(Input for this task begins)

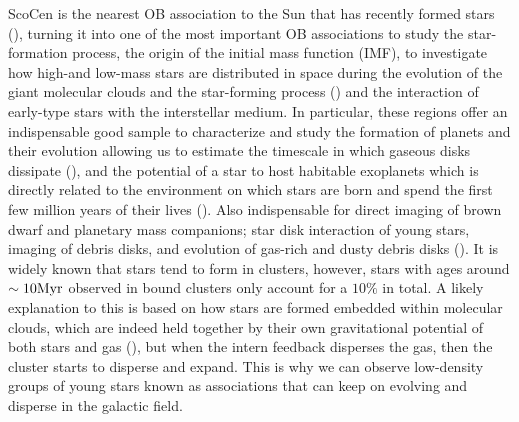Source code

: ScoCen is the nearest OB association to the Sun that has recently formed stars  (\citeyear{2018MNRAS.tmp..210W}), turning it into one of the most important OB associations to study the star-formation process, the origin of the initial mass function (IMF), to investigate how high-and low-mass stars are distributed in space during the evolution of the giant molecular clouds and the star-forming process  (\citeyear{1989A&A...216...44D}) and the interaction of early-type stars with the interstellar medium. In particular, these regions offer an indispensable good sample to characterize and study the formation of planets and their evolution allowing us to estimate the timescale in which gaseous disks dissipate  (\citeyear{2018arXiv180200878M}), and the potential of a star to host habitable exoplanets which is directly related to the environment on which stars are born and spend the first few million years of their lives  (\citeyear{2018MNRAS.tmp..210W}). Also indispensable for direct imaging of brown dwarf and planetary mass companions; star disk interaction of young stars, imaging of debris disks, and evolution of gas-rich and dusty debris disks  (\citeyear{2016MNRAS.461..794P}). It is widely known that stars tend to form in clusters, however, stars with ages around $\sim10 \textnormal{Myr}$ observed in bound clusters only account for a $10\%$ in total. A likely explanation to this is based on how stars are formed embedded within molecular clouds, which are indeed held together by their own gravitational potential of both stars and gas  (\citeyear{2018MNRAS.tmp..210W}), but when the intern feedback disperses the gas, then the cluster starts to disperse and expand. This is why we can observe low-density groups of young stars known as associations that can keep on evolving and disperse in the galactic field.\\


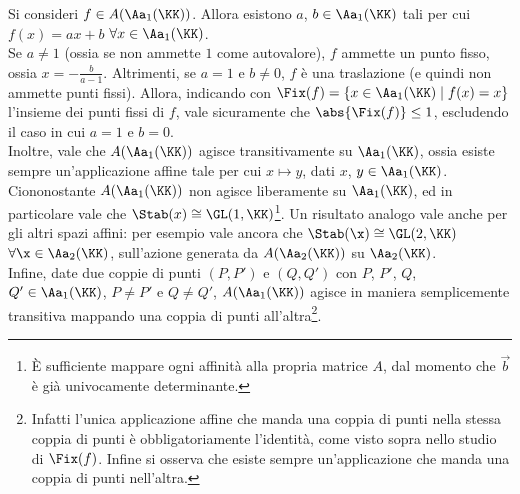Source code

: \documentclass[11pt]{article}
\begin{document}
	\begin{example}
		Si consideri $f \in A(\Aa_1(\KK))$. Allora esistono $a$, $b \in \Aa_1(\KK)$ tali per cui $f(x) = ax+b$ $\forall x \in \Aa_1(\KK)$. \\
		
		Se $a \neq 1$ (ossia se non ammette $1$ come autovalore), $f$ ammette un punto fisso, ossia
		$x = -\frac{b}{a-1}$. Altrimenti, se $a = 1$ e $b \neq 0$, $f$ è una traslazione (e quindi non ammette punti fissi).
		Allora, indicando con $\Fix(f) = \{ x \in \Aa_1(\KK) \mid f(x) = x \}$ l'insieme dei punti fissi
		di $f$, vale sicuramente che $\abs{\Fix(f)} \leq 1$, escludendo il caso in cui $a = 1$ e $b = 0$. \\
		
		Inoltre, vale che $A(\Aa_1(\KK))$ agisce transitivamente su $\Aa_1(\KK)$, ossia esiste sempre un'applicazione
		affine tale per cui $x \mapsto y$, dati $x$, $y \in \Aa_1(\KK)$. Ciononostante $A(\Aa_1(\KK))$ non agisce
		liberamente su $\Aa_1(\KK)$, ed in particolare vale che $\Stab(x) \cong \GL(1, \KK)$\footnote{È sufficiente
		mappare ogni affinità alla propria matrice $A$, dal momento che $\vec b$ è già univocamente determinante.}.
		Un risultato analogo vale anche per gli altri spazi affini: per esempio vale ancora che
		$\Stab(\x) \cong \GL(2, \KK)$ $\forall \x \in \Aa_2(\KK)$, sull'azione generata da $A(\Aa_2(\KK))$ su $\Aa_2(\KK)$. \\
		
		Infine, date due coppie di punti $(P, P')$ e $(Q, Q')$ con $P$, $P'$, $Q$, $Q' \in \Aa_1(\KK)$,
		$P \neq P'$ e $Q \neq Q'$, $A(\Aa_1(\KK))$ agisce in maniera semplicemente transitiva mappando una coppia
		di punti all'altra\footnote{Infatti l'unica applicazione affine che manda una coppia di punti nella stessa coppia di punti è obbligatoriamente l'identità, come visto sopra nello studio di $\Fix(f)$. Infine si osserva che esiste sempre un'applicazione che manda una coppia di punti nell'altra.}.
	\end{example}
	
\end{document}
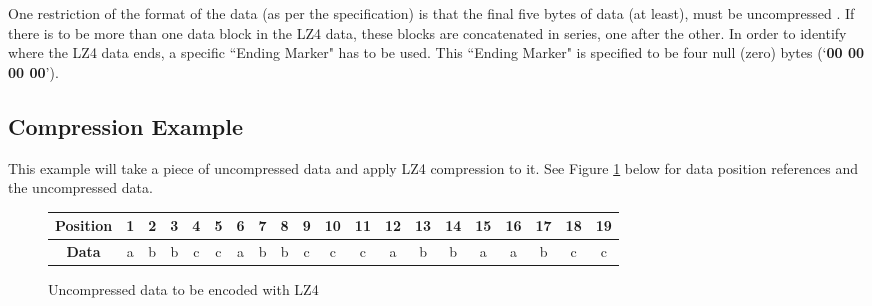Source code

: \documentclass[12pt]{article}
\begin{document}
One restriction of the format of the data (as per the specification) is that the final five bytes of data (at least), must be uncompressed \citep{lz4_github}.
If there is to be more than one data block in the LZ4 data, these blocks are concatenated in series, one after the other. In order to identify where the LZ4 data ends, a specific ``Ending Marker" has to be used. This ``Ending Marker" is specified to be four null (zero) bytes (`\textbf{00 00 00 00}').


\subsection{Compression Example}{\label{sec_lz4_compress}}
This example will take a piece of uncompressed data and apply LZ4 compression to it. See Figure \ref{uncompressed_lz4} below for data position references and the uncompressed data.

\begin{figure}[H]
	\centering
	\setlength\tabcolsep{3pt} %
	\begin{tabular}{|c|c|c|c|c|c|c|c|c|c|c|c|c|c|c|c|c|c|c|c|} 
		\hline
		\textbf{Position} & 1 & 2 & 3 & 4 & 5 & 6 & 7 & 8 & 9 & 10 & 11 & 12 & 13 & 14 & 15 & 16 & 17 & 18 & 19\\
		\hline
		\textbf{Data} & a & b & b & c & c & a & b & b & c & c & c & a & b & b & a & a & b & c & c\\
		\hline
	\end{tabular}
	\caption{Uncompressed data to be encoded with LZ4}
	\label{uncompressed_lz4}
\end{figure}
\end{document}
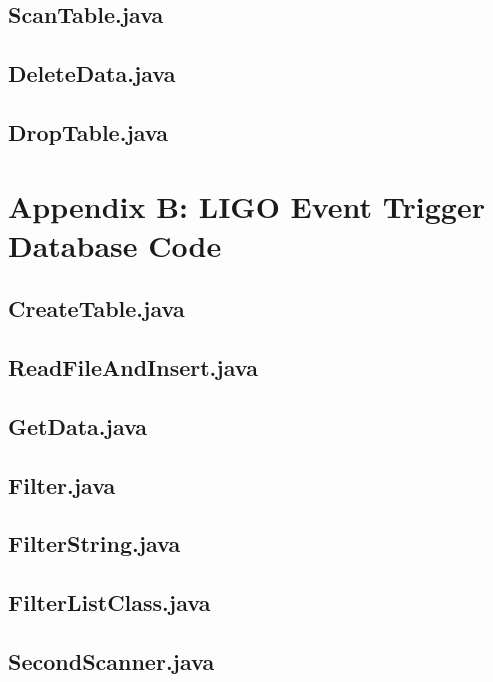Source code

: \documentclass{article}
\begin{document}
\subsection{ScanTable.java}

\subsection{DeleteData.java}

\subsection{DropTable.java}


\section{Appendix B: LIGO Event Trigger Database Code}
\subsection{CreateTable.java}

\subsection{ReadFileAndInsert.java}

\subsection{GetData.java}

\subsection{Filter.java}

\subsection{FilterString.java}

\subsection{FilterListClass.java}

\subsection{SecondScanner.java}

\end{document}
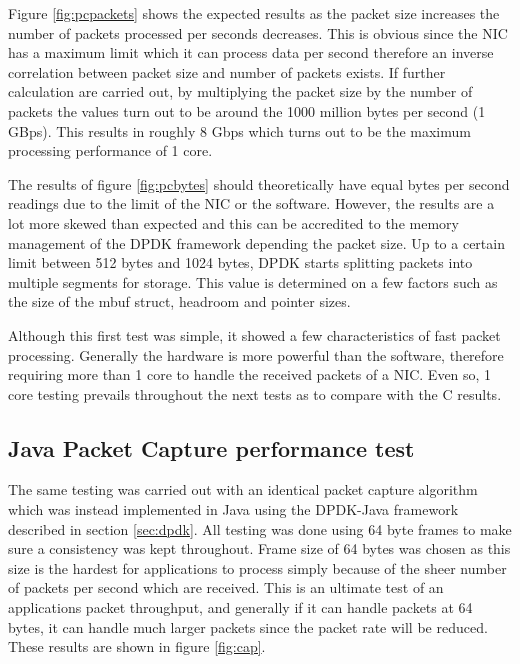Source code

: \documentclass[final_report.tex]{subfiles}
\begin{document}
Figure \ref{fig:pcpackets} shows the expected results as the packet size increases the number of packets processed per seconds decreases. This is obvious since the NIC has a maximum limit which it can process data per second therefore an inverse correlation between packet size and number of packets exists. If further calculation are carried out, by multiplying the packet size by the number of packets the values turn out to be around the 1000 million bytes per second (1 GBps). This results in roughly 8 Gbps which turns out to be the maximum processing performance of 1 core.

The results of figure \ref{fig:pcbytes} should theoretically have equal bytes per second readings due to the limit of the NIC or the software. However, the results are a lot more skewed than expected and this can be accredited to the memory management of the DPDK framework depending the packet size. Up to a certain limit between 512 bytes and 1024 bytes, DPDK starts splitting packets into multiple segments for storage. This value is determined on a few factors such as the size of the mbuf struct, headroom and pointer sizes.

Although this first test was simple, it showed a few characteristics of fast packet processing. Generally the hardware is more powerful than the software, therefore requiring more than 1 core to handle the received packets of a NIC. Even so, 1 core testing prevails throughout the next tests as to compare with the C results.

\subsection{Java Packet Capture performance test}
The same testing was carried out with an identical packet capture algorithm which was instead implemented in Java using the DPDK-Java framework described in section \ref{sec:dpdk}. All testing was done using 64 byte frames to make sure a consistency was kept throughout. Frame size of 64 bytes was chosen as this size is the hardest for applications to process simply because of the sheer number of packets per second which are received. This is an ultimate test of an applications packet throughput, and generally if it can handle packets at 64 bytes, it can handle much larger packets since the packet rate will be reduced. These results are shown in figure \ref{fig:cap}.
\end{document}
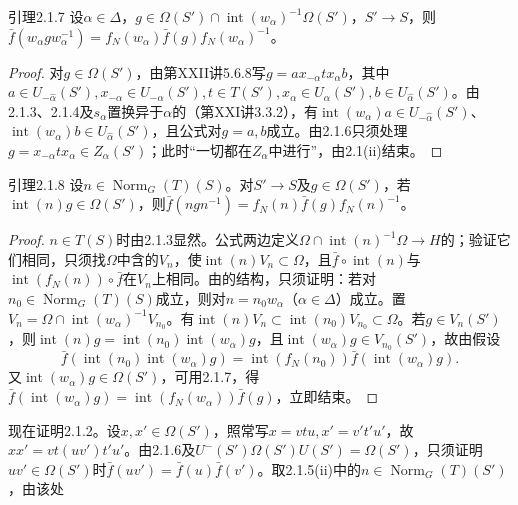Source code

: \begin{SGAresult}{引理}{2.1.7}
设$\alpha\in\Delta$，$g\in\Omega(S')\cap\operatorname{int}(w_\alpha)^{-1}\Omega(S')$，$S'\to S$，则$\bar f(w_\alpha gw_\alpha^{-1})=f_N(w_\alpha)\bar f(g)f_N(w_\alpha)^{-1}$。
\end{SGAresult}
\begin{proof}
对$g\in\Omega(S')$，由第XXII讲5.6.8写$g=ax_{-\alpha}tx_\alpha b$，其中$a\in U_{-\widehat\alpha}(S'),x_{-\alpha}\in U_{-\alpha}(S'),t\in T(S'),x_\alpha\in U_\alpha(S'),b\in U_{\widehat\alpha}(S')$。由2.1.3、2.1.4及$s_\alpha$置换异于$\alpha$的（第XXI讲3.3.2），有$\operatorname{int}(w_\alpha)a\in U_{-\widehat\alpha}(S')$、$\operatorname{int}(w_\alpha)b\in U_{\widehat\alpha}(S')$，且公式对$g=a,b$成立。由2.1.6只须处理$g=x_{-\alpha}tx_\alpha\in Z_\alpha(S')$；此时“一切都在$Z_\alpha$中进行”，由2.1(ii)结束。
\end{proof}
\begin{SGAresult}{引理}{2.1.8}
设$n\in\operatorname{Norm}_G(T)(S)$。对$S'\to S$及$g\in\Omega(S')$，若$\operatorname{int}(n)g\in\Omega(S')$，则$\bar f(ngn^{-1})=f_N(n)\bar f(g)f_N(n)^{-1}$。
\end{SGAresult}
\begin{proof}
$n\in T(S)$时由2.1.3显然。公式两边定义$\Omega\cap\operatorname{int}(n)^{-1}\Omega\to H$的；验证它们相同，只须找$\Omega$中含的$V_n$，使$\operatorname{int}(n)V_n\subset\Omega$，且$\bar f\circ\operatorname{int}(n)$与$\operatorname{int}(f_N(n))\circ\bar f$在$V_n$上相同。由的结构，只须证明：若对$n_0\in\operatorname{Norm}_G(T)(S)$成立，则对$n=n_0w_\alpha$（$\alpha\in\Delta$）成立。置$V_n=\Omega\cap\operatorname{int}(w_\alpha)^{-1}V_{n_0}$。有$\operatorname{int}(n)V_n\subset\operatorname{int}(n_0)V_{n_0}\subset\Omega$。若$g\in V_n(S')$，则$\operatorname{int}(n)g=\operatorname{int}(n_0)\operatorname{int}(w_\alpha)g$，且$\operatorname{int}(w_\alpha)g\in V_{n_0}(S')$，故由假设
\[\bar f(\operatorname{int}(n_0)\operatorname{int}(w_\alpha)g)=\operatorname{int}(f_N(n_0))\bar f(\operatorname{int}(w_\alpha)g).\]
又$\operatorname{int}(w_\alpha)g\in\Omega(S')$，可用2.1.7，得$\bar f(\operatorname{int}(w_\alpha)g)=\operatorname{int}(f_N(w_\alpha))\bar f(g)$，立即结束。
\end{proof}
现在证明2.1.2。设$x,x'\in\Omega(S')$，照常写$x=vtu,x'=v't'u'$，故$xx'=vt(uv')t'u'$。由2.1.6及$U^-(S')\Omega(S')U(S')=\Omega(S')$，只须证明$uv'\in\Omega(S')$时$\bar f(uv')=\bar f(u)\bar f(v')$。取2.1.5(ii)中的$n\in\operatorname{Norm}_G(T)(S')$，由该处
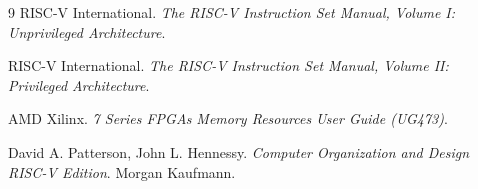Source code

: \documentclass[UTF8,zihao=-4,a4paper]{ctexart}
\numberwithin{table}{section}
\numberwithin{figure}{section}
\begin{document}
\begin{thebibliography}{9}
  RISC-V International.
  \newblock \emph{The RISC-V Instruction Set Manual, Volume I: Unprivileged Architecture}.

  RISC-V International.
  \newblock \emph{The RISC-V Instruction Set Manual, Volume II: Privileged Architecture}.

  AMD Xilinx.
  \newblock \emph{7 Series FPGAs Memory Resources User Guide (UG473)}.

  David A. Patterson, John L. Hennessy.
  \newblock \emph{Computer Organization and Design RISC-V Edition}.
  \newblock Morgan Kaufmann.
\end{thebibliography}
\end{document}
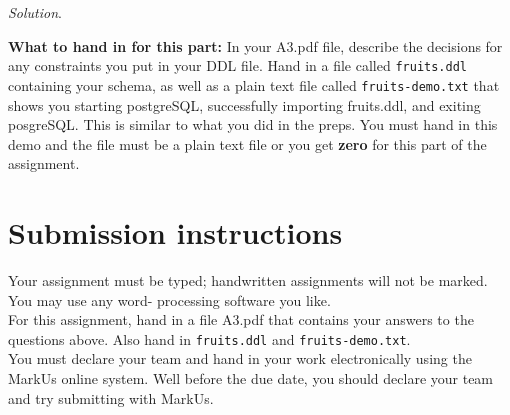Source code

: \documentclass[10pt]{article}
\begin{document}
\begin{enumerate}
\begin{enumerate}
        \begin{mdframed}[leftmargin=-6.5mm]
        \textit{Solution}.\\
        \end{mdframed}
        
    \end{enumerate}
    
    \textbf{What to hand in for this part:}
    In your A3.pdf file, describe the decisions for any constraints you put in your DDL file. Hand in a file called \texttt{fruits.ddl} containing your schema, as well as a plain text file called \texttt{fruits-demo.txt} that shows you starting postgreSQL, successfully importing fruits.ddl, and exiting posgreSQL. This is similar to what you did in the preps. You must hand in this demo and the file must be a plain text file or you get \textbf{zero} for this part of the assignment.
\end{enumerate}

\section*{Submission instructions}
Your assignment must be typed; handwritten assignments will not be marked. You may use any word- processing software you like.\\
For this assignment, hand in a file A3.pdf that contains your answers to the questions above. Also hand in \texttt{fruits.ddl} and \texttt{fruits-demo.txt}.\\
You must declare your team and hand in your work electronically using the MarkUs online system. Well before the due date, you should declare your team and try submitting with MarkUs.
\end{document}
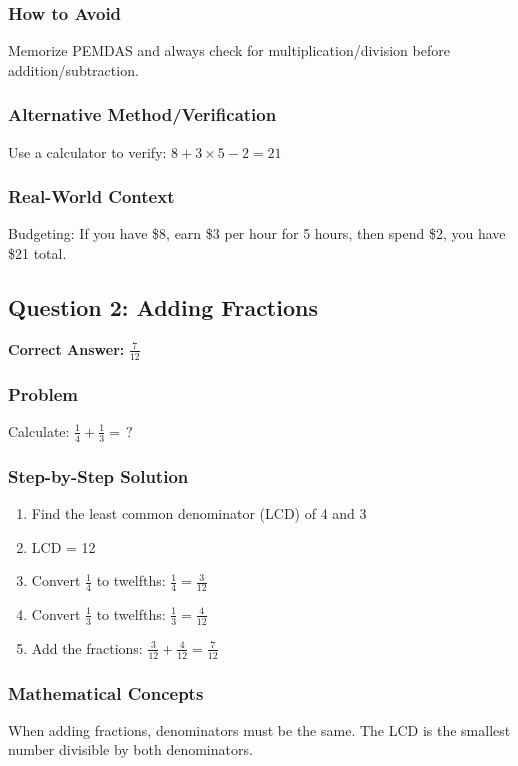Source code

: \documentclass[12pt,a4paper]{article}
\begin{document}
\subsubsection*{How to Avoid}
Memorize PEMDAS and always check for multiplication/division before addition/subtraction.

\subsubsection*{Alternative Method/Verification}
Use a calculator to verify: $8 + 3 \times 5 - 2 = 21$ 

\subsubsection*{Real-World Context}
Budgeting: If you have \$8, earn \$3 per hour for 5 hours, then spend \$2, you have \$21 total.

\vspace{0.5cm}

\subsection*{Question 2: Adding Fractions}

\textbf{Correct Answer:} $\frac{7}{12}$

\subsubsection*{Problem}
Calculate: $\frac{1}{4} + \frac{1}{3} = \,?$

\subsubsection*{Step-by-Step Solution}
\begin{enumerate}
    \item Find the least common denominator (LCD) of 4 and 3
    \item LCD = 12
    \item Convert $\frac{1}{4}$ to twelfths: $\frac{1}{4} = \frac{3}{12}$
    \item Convert $\frac{1}{3}$ to twelfths: $\frac{1}{3} = \frac{4}{12}$
    \item Add the fractions: $\frac{3}{12} + \frac{4}{12} = \frac{7}{12}$
\end{enumerate}

\subsubsection*{Mathematical Concepts}
When adding fractions, denominators must be the same. The LCD is the smallest number divisible by both denominators.
\end{document}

(Input for this task ends)

§ **Problem**
Which lines of the data contain the word "sempre"? Copy each one.

§ **Output of the exercise**
		Inoltre, vale che $A(\Aa_1(\KK))$ agisce transitivamente su $\Aa_1(\KK)$, ossia esiste sempre un'applicazione
		di punti all'altra\footnote{Infatti l'unica applicazione affine che manda una coppia di punti nella stessa coppia di punti è obbligatoriamente l'identità, come visto sopra nello studio di $\Fix(f)$. Infine si osserva che esiste sempre un'applicazione che manda una coppia di punti nell'altra.}.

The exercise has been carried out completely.